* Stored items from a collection
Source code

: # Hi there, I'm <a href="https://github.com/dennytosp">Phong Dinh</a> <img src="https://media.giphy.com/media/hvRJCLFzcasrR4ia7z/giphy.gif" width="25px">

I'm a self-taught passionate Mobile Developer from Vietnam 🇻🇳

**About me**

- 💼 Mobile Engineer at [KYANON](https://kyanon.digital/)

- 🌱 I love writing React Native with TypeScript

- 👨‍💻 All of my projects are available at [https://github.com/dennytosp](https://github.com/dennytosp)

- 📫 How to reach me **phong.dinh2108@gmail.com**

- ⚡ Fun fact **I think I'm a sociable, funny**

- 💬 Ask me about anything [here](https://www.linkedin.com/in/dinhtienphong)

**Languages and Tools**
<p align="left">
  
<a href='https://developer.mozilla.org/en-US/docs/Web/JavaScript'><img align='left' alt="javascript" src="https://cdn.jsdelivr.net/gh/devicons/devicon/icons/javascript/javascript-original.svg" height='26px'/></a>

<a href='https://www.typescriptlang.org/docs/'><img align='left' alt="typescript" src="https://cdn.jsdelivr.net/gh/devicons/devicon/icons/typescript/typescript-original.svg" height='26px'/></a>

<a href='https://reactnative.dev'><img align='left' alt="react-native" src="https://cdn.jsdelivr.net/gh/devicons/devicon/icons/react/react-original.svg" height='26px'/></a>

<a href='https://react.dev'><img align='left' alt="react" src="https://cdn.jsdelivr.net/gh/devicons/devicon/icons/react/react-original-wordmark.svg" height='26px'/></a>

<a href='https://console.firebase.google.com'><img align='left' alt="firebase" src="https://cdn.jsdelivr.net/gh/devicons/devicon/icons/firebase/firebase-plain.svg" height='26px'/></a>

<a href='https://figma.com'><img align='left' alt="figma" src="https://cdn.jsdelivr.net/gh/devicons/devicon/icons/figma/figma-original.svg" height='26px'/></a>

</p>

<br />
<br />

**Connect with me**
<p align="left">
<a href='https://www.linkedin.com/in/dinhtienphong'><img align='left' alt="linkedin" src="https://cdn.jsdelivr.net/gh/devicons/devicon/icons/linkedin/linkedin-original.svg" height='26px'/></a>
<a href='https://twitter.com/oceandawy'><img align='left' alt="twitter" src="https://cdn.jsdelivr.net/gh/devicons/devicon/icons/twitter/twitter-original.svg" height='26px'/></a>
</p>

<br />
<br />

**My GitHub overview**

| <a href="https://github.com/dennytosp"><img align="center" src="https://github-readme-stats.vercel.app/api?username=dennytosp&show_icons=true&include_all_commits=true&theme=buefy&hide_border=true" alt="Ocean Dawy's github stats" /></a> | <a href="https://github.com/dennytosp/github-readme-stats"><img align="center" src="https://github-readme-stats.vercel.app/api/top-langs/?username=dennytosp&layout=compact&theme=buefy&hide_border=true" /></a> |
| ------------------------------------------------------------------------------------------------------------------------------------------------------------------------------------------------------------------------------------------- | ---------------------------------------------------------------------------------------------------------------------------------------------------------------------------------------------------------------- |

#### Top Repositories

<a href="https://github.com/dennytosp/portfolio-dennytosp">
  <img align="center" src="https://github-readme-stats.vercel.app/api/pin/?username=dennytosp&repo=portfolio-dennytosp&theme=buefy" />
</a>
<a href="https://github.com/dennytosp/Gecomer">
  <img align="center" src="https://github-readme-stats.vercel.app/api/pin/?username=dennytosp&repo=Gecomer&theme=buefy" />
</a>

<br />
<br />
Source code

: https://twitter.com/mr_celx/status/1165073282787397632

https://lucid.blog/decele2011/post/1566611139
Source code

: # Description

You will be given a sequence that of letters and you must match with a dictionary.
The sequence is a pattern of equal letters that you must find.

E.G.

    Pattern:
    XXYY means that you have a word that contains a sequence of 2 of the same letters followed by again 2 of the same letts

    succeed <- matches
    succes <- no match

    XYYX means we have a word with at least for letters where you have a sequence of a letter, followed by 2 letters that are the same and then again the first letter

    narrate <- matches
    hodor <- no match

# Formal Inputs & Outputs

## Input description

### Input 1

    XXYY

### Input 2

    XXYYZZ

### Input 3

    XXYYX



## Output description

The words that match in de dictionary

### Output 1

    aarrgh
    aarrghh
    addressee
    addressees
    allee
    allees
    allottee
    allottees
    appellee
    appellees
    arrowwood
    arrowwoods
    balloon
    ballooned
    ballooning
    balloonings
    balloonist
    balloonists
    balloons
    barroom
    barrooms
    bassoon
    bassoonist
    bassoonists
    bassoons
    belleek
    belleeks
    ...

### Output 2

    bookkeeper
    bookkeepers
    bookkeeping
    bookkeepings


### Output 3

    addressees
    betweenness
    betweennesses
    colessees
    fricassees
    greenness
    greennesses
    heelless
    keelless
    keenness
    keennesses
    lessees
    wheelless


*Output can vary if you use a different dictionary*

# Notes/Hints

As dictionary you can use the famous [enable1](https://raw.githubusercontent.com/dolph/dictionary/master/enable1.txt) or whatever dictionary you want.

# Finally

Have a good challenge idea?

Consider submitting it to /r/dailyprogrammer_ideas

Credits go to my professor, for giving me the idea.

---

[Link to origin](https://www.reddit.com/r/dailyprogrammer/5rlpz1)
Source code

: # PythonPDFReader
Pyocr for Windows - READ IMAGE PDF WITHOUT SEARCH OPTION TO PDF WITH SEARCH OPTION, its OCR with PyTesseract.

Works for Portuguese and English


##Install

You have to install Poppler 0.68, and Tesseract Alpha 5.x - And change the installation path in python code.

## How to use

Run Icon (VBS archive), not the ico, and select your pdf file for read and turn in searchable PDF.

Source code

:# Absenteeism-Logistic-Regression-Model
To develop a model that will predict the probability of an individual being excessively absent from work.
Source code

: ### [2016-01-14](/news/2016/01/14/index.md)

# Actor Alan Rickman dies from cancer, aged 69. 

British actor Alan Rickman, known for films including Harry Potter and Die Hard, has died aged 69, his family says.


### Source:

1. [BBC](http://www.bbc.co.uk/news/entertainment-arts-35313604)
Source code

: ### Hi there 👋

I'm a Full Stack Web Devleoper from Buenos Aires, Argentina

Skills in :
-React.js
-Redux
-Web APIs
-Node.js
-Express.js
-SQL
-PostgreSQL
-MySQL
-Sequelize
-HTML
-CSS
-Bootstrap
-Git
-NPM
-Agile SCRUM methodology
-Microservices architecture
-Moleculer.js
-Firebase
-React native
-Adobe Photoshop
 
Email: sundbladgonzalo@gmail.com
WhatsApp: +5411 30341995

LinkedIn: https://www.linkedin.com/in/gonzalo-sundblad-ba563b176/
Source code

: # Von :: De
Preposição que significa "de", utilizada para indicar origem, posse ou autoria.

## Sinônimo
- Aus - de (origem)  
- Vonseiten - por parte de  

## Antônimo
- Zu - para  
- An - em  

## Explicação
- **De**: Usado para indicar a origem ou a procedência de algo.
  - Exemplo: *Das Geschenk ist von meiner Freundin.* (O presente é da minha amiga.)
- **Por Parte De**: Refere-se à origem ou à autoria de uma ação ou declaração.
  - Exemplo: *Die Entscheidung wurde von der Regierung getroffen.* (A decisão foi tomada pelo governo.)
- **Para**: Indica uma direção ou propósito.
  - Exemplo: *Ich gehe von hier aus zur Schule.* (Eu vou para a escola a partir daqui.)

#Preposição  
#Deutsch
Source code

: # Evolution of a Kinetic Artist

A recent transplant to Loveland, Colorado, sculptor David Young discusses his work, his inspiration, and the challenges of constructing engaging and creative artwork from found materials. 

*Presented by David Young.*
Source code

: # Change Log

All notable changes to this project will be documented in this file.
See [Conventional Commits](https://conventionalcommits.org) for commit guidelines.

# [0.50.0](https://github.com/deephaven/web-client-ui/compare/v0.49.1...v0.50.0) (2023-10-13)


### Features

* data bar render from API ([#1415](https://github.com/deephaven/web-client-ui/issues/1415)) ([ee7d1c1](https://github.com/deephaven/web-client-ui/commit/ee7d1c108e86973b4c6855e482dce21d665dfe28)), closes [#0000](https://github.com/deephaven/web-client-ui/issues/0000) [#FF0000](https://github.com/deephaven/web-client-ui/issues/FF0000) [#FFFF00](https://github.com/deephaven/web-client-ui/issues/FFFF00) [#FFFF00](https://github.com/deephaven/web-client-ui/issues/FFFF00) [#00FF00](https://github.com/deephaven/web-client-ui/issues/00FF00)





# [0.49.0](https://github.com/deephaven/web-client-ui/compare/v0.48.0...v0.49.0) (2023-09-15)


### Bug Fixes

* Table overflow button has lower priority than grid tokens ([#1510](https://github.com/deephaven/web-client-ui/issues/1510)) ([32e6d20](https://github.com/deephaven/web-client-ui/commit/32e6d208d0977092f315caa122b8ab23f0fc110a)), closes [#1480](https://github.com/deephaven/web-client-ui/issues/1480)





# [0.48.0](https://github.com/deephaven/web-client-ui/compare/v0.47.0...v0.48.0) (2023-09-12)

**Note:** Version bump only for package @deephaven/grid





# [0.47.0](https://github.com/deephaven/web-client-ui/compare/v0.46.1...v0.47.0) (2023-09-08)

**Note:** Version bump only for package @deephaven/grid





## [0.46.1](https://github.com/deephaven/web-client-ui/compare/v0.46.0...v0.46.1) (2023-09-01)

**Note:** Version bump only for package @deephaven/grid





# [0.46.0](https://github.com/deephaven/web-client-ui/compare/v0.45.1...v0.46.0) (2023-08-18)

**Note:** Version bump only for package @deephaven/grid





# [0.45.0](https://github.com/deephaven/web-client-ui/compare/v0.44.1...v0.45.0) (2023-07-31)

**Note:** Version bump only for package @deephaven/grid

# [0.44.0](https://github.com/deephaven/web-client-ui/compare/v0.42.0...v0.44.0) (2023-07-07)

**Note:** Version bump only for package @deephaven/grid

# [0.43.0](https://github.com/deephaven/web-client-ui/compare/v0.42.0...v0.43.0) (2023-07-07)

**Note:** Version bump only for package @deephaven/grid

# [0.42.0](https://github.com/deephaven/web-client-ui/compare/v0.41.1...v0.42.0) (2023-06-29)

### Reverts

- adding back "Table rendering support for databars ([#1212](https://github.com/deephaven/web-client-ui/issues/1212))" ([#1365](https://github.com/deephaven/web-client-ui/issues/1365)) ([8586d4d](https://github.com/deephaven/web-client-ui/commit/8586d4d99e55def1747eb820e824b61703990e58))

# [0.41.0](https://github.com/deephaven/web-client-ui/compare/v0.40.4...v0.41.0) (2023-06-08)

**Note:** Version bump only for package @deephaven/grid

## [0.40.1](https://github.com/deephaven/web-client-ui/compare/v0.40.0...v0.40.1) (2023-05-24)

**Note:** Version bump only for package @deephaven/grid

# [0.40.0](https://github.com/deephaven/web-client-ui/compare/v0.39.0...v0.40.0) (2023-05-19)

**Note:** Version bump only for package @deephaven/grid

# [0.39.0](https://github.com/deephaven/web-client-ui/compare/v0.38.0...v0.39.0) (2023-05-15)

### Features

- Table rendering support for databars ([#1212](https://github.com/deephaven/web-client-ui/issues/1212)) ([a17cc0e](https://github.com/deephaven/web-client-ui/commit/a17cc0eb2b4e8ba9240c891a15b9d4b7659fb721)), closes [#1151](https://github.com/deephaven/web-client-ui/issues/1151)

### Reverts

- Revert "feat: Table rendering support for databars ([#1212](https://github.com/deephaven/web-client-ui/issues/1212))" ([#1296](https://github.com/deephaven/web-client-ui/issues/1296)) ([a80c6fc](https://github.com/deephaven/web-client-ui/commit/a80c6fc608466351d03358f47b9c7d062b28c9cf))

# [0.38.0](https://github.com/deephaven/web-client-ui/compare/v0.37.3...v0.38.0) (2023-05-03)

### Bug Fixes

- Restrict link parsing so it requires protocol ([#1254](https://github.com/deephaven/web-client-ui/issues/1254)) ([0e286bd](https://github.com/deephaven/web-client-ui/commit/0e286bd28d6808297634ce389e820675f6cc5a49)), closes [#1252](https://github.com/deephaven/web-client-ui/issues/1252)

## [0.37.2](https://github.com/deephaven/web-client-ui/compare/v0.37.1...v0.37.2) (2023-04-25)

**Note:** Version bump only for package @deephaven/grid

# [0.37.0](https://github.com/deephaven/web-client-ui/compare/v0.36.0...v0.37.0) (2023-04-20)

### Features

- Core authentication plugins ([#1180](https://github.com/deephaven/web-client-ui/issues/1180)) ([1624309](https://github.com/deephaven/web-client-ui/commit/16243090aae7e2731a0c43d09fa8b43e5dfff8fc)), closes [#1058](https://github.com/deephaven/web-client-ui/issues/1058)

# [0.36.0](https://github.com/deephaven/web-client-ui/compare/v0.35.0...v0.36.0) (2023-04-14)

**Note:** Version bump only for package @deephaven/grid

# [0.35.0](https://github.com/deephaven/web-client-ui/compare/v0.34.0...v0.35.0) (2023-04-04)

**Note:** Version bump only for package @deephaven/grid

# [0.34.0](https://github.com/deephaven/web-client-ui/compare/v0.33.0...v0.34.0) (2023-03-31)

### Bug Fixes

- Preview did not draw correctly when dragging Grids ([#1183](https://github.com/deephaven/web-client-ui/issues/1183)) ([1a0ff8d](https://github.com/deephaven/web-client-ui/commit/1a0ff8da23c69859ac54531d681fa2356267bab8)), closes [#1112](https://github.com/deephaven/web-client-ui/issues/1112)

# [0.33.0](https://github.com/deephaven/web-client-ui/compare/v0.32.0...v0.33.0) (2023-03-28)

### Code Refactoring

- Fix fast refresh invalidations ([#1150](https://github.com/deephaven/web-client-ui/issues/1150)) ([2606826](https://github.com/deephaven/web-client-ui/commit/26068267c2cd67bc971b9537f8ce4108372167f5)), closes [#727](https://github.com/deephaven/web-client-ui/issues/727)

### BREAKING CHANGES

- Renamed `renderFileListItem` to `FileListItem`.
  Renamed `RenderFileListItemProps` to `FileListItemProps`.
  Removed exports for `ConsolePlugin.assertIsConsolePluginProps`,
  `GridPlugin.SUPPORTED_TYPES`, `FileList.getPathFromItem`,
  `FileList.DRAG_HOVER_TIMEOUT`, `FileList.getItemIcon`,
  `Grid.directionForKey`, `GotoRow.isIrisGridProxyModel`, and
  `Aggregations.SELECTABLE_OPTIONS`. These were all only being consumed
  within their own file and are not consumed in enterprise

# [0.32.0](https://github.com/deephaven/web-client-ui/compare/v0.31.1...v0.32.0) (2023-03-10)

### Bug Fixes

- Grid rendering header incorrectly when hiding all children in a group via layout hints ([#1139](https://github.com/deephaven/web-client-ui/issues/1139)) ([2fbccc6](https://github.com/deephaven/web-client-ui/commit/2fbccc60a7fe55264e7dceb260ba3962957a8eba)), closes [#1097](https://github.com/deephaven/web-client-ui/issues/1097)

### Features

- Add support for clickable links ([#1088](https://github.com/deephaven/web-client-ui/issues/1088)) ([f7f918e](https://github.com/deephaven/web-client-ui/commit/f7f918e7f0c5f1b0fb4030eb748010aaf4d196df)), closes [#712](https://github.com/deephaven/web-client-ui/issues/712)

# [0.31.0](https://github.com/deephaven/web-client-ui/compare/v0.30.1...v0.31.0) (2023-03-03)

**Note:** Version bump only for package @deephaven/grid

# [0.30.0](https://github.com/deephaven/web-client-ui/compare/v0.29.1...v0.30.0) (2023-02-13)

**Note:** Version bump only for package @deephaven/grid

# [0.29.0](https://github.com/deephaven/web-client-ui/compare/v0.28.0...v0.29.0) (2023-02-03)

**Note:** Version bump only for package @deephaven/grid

* What you will do
Using the data above, count the lines that include "stats" and write the number alone.

* Output
3